ABSTRACT

In this chapter, I explore the implications of the recent socio-material turns in philosophy and theory for rethinking feminist health-related research. Feminist theories and practices have been immensely valuable to researchers and scholars seeking to develop critical, inclusive, participatory and emancipatory knowledge for challenging the status quo and promoting transformative, positive change. Recent feminist theorising is returning to the importance of material effects of processes, relations and structures of earlier feminism, but viewed anew with contemporary thinking over questions of lively matter or the active role of the material world. These authors see these developments as not only productive but also as offering more relevant responses to the ongoing troubles with our conventional ways of understanding the world.
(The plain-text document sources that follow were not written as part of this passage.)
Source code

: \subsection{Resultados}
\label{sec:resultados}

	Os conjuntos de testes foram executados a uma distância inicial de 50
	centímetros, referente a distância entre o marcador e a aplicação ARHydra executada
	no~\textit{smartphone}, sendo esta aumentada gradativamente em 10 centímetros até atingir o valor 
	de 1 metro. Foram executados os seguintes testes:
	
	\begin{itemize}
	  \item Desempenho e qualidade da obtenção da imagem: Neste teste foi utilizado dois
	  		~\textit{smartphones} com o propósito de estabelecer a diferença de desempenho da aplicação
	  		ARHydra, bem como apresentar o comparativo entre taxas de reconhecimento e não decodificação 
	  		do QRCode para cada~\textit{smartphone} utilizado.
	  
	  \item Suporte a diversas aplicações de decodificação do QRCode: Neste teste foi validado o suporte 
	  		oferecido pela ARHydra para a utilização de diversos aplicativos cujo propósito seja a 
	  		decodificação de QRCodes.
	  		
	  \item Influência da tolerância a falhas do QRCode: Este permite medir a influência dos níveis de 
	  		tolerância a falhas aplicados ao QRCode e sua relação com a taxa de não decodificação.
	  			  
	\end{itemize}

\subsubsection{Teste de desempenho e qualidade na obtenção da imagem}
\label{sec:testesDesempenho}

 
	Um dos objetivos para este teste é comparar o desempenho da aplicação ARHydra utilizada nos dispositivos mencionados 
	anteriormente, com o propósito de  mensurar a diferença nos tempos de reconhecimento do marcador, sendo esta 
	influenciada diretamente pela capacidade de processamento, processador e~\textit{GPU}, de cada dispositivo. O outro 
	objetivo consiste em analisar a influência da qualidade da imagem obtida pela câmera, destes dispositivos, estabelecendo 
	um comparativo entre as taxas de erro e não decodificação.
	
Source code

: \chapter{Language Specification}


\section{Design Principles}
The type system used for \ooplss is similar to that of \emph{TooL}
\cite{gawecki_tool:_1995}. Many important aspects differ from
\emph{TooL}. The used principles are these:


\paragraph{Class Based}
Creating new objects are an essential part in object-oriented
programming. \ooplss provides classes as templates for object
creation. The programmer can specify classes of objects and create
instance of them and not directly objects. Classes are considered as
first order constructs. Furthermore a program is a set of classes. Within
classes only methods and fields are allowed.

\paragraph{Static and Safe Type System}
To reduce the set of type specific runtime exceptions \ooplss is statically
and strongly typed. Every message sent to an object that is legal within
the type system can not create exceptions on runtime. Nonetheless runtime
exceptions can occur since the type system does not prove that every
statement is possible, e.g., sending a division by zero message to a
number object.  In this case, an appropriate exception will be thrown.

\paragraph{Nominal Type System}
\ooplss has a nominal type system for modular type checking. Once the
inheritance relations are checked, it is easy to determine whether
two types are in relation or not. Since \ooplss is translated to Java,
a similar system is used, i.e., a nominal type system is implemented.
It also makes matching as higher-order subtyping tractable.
I will argue how feminist theories and research potentially utilise these theories and practices for comprehending and researching the complex, contemporary and often precarious and entangled worlds of peoples’ lives and contexts of health and care. Drawing on examples, including narrative and participatory approaches in health research, I argue for this new material turn in qualitative health related research. Drawing on performative, embodied and relational notions of identity, meanings, experience, knowledge, and importantly, context as more than mere backdrop to action, our research focus and engagements or interventions change. I conclude, far from being a threat to feminist or any more humanist-based research, these theories provide a critical, urgent impetus to political arguments for resources and the valuing of often misrecognised or hidden practices of health and care.